(Dataset entries)
=-=-=-=-=

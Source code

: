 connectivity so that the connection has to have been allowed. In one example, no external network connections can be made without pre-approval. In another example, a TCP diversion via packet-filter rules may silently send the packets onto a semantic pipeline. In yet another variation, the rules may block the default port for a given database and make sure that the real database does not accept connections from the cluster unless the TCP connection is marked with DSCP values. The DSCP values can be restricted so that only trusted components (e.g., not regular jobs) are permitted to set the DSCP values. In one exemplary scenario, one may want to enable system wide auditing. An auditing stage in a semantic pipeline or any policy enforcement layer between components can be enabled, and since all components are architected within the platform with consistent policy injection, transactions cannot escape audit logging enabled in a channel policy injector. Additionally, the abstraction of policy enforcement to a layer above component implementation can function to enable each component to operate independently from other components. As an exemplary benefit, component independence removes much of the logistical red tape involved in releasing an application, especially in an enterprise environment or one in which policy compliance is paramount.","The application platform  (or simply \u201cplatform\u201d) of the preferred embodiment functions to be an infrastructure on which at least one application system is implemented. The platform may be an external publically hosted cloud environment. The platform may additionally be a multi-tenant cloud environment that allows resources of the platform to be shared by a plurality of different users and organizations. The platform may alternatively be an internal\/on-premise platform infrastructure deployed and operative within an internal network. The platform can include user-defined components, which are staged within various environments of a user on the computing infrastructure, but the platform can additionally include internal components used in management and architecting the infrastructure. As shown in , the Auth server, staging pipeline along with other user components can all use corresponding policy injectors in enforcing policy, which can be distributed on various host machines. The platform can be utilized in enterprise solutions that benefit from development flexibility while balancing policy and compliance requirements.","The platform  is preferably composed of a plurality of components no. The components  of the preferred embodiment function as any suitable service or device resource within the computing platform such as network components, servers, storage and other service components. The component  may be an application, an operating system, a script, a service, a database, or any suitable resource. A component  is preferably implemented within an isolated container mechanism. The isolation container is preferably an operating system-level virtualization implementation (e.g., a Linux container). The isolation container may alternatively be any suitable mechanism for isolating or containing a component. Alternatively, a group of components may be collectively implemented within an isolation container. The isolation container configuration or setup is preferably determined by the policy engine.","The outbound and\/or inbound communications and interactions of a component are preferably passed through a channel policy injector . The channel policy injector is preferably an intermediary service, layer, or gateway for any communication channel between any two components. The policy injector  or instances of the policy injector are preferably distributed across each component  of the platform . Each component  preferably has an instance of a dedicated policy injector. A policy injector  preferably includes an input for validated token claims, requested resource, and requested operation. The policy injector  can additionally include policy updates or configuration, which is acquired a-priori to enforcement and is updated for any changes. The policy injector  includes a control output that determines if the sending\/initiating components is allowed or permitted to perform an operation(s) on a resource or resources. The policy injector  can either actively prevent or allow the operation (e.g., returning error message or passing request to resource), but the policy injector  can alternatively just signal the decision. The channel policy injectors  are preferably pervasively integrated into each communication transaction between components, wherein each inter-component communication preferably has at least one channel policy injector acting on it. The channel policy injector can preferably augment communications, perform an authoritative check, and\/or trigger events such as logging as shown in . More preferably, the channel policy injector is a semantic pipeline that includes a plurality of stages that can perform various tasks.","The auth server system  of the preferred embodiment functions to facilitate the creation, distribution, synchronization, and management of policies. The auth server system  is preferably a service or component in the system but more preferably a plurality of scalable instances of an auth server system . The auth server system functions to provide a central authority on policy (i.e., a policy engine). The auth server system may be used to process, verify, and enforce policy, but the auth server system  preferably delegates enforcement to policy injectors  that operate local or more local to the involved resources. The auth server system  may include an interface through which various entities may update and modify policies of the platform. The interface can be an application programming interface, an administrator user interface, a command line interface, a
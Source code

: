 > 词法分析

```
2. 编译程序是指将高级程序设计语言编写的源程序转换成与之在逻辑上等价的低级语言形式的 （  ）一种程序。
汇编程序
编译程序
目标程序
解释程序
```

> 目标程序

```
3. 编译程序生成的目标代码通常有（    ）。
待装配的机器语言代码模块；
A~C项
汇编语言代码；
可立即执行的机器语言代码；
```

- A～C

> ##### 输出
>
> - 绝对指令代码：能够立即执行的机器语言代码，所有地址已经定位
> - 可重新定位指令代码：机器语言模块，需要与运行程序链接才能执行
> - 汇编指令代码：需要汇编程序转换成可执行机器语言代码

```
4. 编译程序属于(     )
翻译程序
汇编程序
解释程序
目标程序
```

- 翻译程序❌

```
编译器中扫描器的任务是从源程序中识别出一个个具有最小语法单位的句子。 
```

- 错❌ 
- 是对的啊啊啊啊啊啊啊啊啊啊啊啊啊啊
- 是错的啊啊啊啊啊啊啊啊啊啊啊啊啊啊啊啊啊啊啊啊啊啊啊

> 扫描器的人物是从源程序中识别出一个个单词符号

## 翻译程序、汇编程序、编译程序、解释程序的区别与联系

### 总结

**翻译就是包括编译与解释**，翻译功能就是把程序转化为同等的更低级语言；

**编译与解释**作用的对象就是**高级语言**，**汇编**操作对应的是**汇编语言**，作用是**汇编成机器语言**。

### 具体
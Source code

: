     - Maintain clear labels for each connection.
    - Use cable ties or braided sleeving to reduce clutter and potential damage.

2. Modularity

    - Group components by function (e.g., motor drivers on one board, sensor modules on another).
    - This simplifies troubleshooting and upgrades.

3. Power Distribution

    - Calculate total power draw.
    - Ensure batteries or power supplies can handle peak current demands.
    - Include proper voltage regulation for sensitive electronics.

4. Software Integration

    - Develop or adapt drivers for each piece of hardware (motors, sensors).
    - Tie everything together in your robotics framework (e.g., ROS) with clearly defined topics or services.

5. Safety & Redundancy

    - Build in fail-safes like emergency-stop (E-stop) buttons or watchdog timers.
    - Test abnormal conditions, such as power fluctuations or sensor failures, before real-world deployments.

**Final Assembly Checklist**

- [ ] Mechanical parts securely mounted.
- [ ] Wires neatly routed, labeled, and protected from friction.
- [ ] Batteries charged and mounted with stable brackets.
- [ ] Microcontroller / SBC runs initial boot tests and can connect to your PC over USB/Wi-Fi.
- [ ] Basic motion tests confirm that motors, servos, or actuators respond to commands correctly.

=-=-=-=-=

Where a line in the entries holds the word "motors", copy that line.

    - Develop or adapt drivers for each piece of hardware (motors, sensors).
- [ ] Basic motion tests confirm that motors, servos, or actuators respond to commands correctly.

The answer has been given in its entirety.